-- Task details --
Please return each entry that follows exactly as written, and keep the pictures out.

--------------------------------------------------

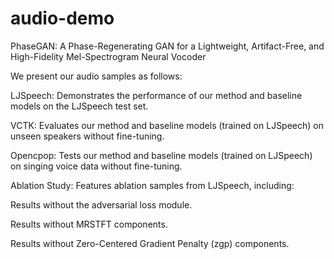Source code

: # audio-demo
PhaseGAN: A Phase-Regenerating GAN for a Lightweight, Artifact-Free, and High-Fidelity Mel-Spectrogram Neural Vocoder

We present our audio samples as follows:

​​LJSpeech​​: Demonstrates the performance of our method and baseline models on the LJSpeech test set.

​​VCTK​​: Evaluates our method and baseline models (trained on LJSpeech) on unseen speakers without fine-tuning.

​​Opencpop​​: Tests our method and baseline models (trained on LJSpeech) on singing voice data without fine-tuning.

​​Ablation Study​​: Features ablation samples from LJSpeech, including:

Results without the adversarial loss module.

Results without MRSTFT components.

Results without Zero-Centered Gradient Penalty (zgp) components.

--------------------------------------------------

-- Output --
Source code

: # audio-demo
PhaseGAN: A Phase-Regenerating GAN for a Lightweight, Artifact-Free, and High-Fidelity Mel-Spectrogram Neural Vocoder

We present our audio samples as follows:

​​LJSpeech​​: Demonstrates the performance of our method and baseline models on the LJSpeech test set.

​​VCTK​​: Evaluates our method and baseline models (trained on LJSpeech) on unseen speakers without fine-tuning.

​​Opencpop​​: Tests our method and baseline models (trained on LJSpeech) on singing voice data without fine-tuning.

​​Ablation Study​​: Features ablation samples from LJSpeech, including:

Results without the adversarial loss module.

Results without MRSTFT components.

Results without Zero-Centered Gradient Penalty (zgp) components.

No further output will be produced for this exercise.